[Start of Attachment]

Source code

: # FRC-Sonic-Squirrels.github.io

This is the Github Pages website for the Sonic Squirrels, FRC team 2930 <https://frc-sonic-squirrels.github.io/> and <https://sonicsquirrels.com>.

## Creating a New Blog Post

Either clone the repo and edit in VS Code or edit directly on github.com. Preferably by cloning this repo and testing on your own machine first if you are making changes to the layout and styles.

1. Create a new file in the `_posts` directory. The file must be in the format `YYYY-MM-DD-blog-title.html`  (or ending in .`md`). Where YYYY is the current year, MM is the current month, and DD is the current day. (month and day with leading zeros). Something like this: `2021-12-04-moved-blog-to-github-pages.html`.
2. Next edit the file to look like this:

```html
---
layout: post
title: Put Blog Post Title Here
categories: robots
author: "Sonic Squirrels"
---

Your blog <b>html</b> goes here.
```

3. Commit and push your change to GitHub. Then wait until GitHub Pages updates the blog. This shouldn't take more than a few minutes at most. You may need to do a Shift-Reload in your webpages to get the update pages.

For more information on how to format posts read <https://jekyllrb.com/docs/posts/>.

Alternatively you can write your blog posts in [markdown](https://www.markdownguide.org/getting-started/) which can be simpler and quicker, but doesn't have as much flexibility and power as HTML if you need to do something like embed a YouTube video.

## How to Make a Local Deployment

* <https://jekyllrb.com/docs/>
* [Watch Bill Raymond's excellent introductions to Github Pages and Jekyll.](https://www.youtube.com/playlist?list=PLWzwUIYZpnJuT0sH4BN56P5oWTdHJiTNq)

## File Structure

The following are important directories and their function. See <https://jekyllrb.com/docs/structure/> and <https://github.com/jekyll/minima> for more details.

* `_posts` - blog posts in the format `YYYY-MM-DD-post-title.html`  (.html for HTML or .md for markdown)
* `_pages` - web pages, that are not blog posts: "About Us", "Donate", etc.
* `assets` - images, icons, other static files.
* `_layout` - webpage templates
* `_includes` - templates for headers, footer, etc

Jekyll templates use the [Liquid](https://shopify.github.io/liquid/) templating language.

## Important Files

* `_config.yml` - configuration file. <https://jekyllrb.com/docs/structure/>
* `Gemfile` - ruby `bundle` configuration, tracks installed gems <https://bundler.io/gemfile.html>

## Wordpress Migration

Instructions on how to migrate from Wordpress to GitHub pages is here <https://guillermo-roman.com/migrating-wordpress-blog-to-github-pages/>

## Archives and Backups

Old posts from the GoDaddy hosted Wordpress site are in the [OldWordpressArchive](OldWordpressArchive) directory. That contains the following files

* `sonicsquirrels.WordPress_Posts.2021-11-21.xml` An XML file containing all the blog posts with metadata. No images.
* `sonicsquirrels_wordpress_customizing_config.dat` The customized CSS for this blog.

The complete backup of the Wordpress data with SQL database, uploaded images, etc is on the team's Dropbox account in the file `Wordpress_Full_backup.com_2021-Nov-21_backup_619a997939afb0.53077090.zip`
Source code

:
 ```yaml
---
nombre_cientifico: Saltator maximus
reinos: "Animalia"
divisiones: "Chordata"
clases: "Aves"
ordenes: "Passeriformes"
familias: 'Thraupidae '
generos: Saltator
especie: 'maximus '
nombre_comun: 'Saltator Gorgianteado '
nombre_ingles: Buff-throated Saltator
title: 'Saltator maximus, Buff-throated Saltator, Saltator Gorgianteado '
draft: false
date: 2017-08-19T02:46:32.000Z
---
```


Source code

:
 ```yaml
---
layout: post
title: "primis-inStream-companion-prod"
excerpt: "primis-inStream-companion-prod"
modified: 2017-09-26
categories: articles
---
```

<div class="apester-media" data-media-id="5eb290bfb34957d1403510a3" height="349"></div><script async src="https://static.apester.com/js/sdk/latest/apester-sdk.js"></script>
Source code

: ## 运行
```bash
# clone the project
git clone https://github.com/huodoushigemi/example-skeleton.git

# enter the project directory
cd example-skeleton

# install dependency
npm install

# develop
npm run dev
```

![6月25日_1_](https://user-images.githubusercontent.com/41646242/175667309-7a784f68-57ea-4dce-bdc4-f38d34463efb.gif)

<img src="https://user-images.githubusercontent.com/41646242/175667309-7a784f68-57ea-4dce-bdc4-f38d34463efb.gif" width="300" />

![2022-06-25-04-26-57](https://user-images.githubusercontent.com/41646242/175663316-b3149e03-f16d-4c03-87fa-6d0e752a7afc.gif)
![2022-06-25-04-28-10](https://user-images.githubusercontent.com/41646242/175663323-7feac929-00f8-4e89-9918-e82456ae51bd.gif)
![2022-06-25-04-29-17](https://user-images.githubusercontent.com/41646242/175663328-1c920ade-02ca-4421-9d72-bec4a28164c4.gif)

[End of Attachment]

* [Task directions]
Your task is to quote all of the data word for word.

* [Reply to the exercise]
Source code

: # FRC-Sonic-Squirrels.github.io

This is the Github Pages website for the Sonic Squirrels, FRC team 2930 <https://frc-sonic-squirrels.github.io/> and <https://sonicsquirrels.com>.

## Creating a New Blog Post

Either clone the repo and edit in VS Code or edit directly on github.com. Preferably by cloning this repo and testing on your own machine first if you are making changes to the layout and styles.

1. Create a new file in the `_posts` directory. The file must be in the format `YYYY-MM-DD-blog-title.html`  (or ending in .`md`). Where YYYY is the current year, MM is the current month, and DD is the current day. (month and day with leading zeros). Something like this: `2021-12-04-moved-blog-to-github-pages.html`.
2. Next edit the file to look like this:

```html
---
layout: post
title: Put Blog Post Title Here
categories: robots
author: "Sonic Squirrels"
---

Your blog <b>html</b> goes here.
```

3. Commit and push your change to GitHub. Then wait until GitHub Pages updates the blog. This shouldn't take more than a few minutes at most. You may need to do a Shift-Reload in your webpages to get the update pages.

For more information on how to format posts read <https://jekyllrb.com/docs/posts/>.

Alternatively you can write your blog posts in [markdown](https://www.markdownguide.org/getting-started/) which can be simpler and quicker, but doesn't have as much flexibility and power as HTML if you need to do something like embed a YouTube video.

## How to Make a Local Deployment

* <https://jekyllrb.com/docs/>
* [Watch Bill Raymond's excellent introductions to Github Pages and Jekyll.](https://www.youtube.com/playlist?list=PLWzwUIYZpnJuT0sH4BN56P5oWTdHJiTNq)

## File Structure

The following are important directories and their function. See <https://jekyllrb.com/docs/structure/> and <https://github.com/jekyll/minima> for more details.

* `_posts` - blog posts in the format `YYYY-MM-DD-post-title.html`  (.html for HTML or .md for markdown)
* `_pages` - web pages, that are not blog posts: "About Us", "Donate", etc.
* `assets` - images, icons, other static files.
* `_layout` - webpage templates
* `_includes` - templates for headers, footer, etc

Jekyll templates use the [Liquid](https://shopify.github.io/liquid/) templating language.

## Important Files

* `_config.yml` - configuration file. <https://jekyllrb.com/docs/structure/>
* `Gemfile` - ruby `bundle` configuration, tracks installed gems <https://bundler.io/gemfile.html>

## Wordpress Migration

Instructions on how to migrate from Wordpress to GitHub pages is here <https://guillermo-roman.com/migrating-wordpress-blog-to-github-pages/>

## Archives and Backups

Old posts from the GoDaddy hosted Wordpress site are in the [OldWordpressArchive](OldWordpressArchive) directory. That contains the following files

* `sonicsquirrels.WordPress_Posts.2021-11-21.xml` An XML file containing all the blog posts with metadata. No images.
* `sonicsquirrels_wordpress_customizing_config.dat` The customized CSS for this blog.

The complete backup of the Wordpress data with SQL database, uploaded images, etc is on the team's Dropbox account in the file `Wordpress_Full_backup.com_2021-Nov-21_backup_619a997939afb0.53077090.zip`
Source code

:
 ```yaml
---
nombre_cientifico: Saltator maximus
reinos: "Animalia"
divisiones: "Chordata"
clases: "Aves"
ordenes: "Passeriformes"
familias: 'Thraupidae '
generos: Saltator
especie: 'maximus '
nombre_comun: 'Saltator Gorgianteado '
nombre_ingles: Buff-throated Saltator
title: 'Saltator maximus, Buff-throated Saltator, Saltator Gorgianteado '
draft: false
date: 2017-08-19T02:46:32.000Z
---
```


Source code

:
 ```yaml
---
layout: post
title: "primis-inStream-companion-prod"
excerpt: "primis-inStream-companion-prod"
modified: 2017-09-26
categories: articles
---
```

<div class="apester-media" data-media-id="5eb290bfb34957d1403510a3" height="349"></div><script async src="https://static.apester.com/js/sdk/latest/apester-sdk.js"></script>
Source code

: ## 运行
```bash
# clone the project
git clone https://github.com/huodoushigemi/example-skeleton.git

# enter the project directory
cd example-skeleton

# install dependency
npm install

# develop
npm run dev
```

![6月25日_1_](https://user-images.githubusercontent.com/41646242/175667309-7a784f68-57ea-4dce-bdc4-f38d34463efb.gif)

<img src="https://user-images.githubusercontent.com/41646242/175667309-7a784f68-57ea-4dce-bdc4-f38d34463efb.gif" width="300" />

![2022-06-25-04-26-57](https://user-images.githubusercontent.com/41646242/175663316-b3149e03-f16d-4c03-87fa-6d0e752a7afc.gif)
![2022-06-25-04-28-10](https://user-images.githubusercontent.com/41646242/175663323-7feac929-00f8-4e89-9918-e82456ae51bd.gif)
![2022-06-25-04-29-17](https://user-images.githubusercontent.com/41646242/175663328-1c920ade-02ca-4421-9d72-bec4a28164c4.gif)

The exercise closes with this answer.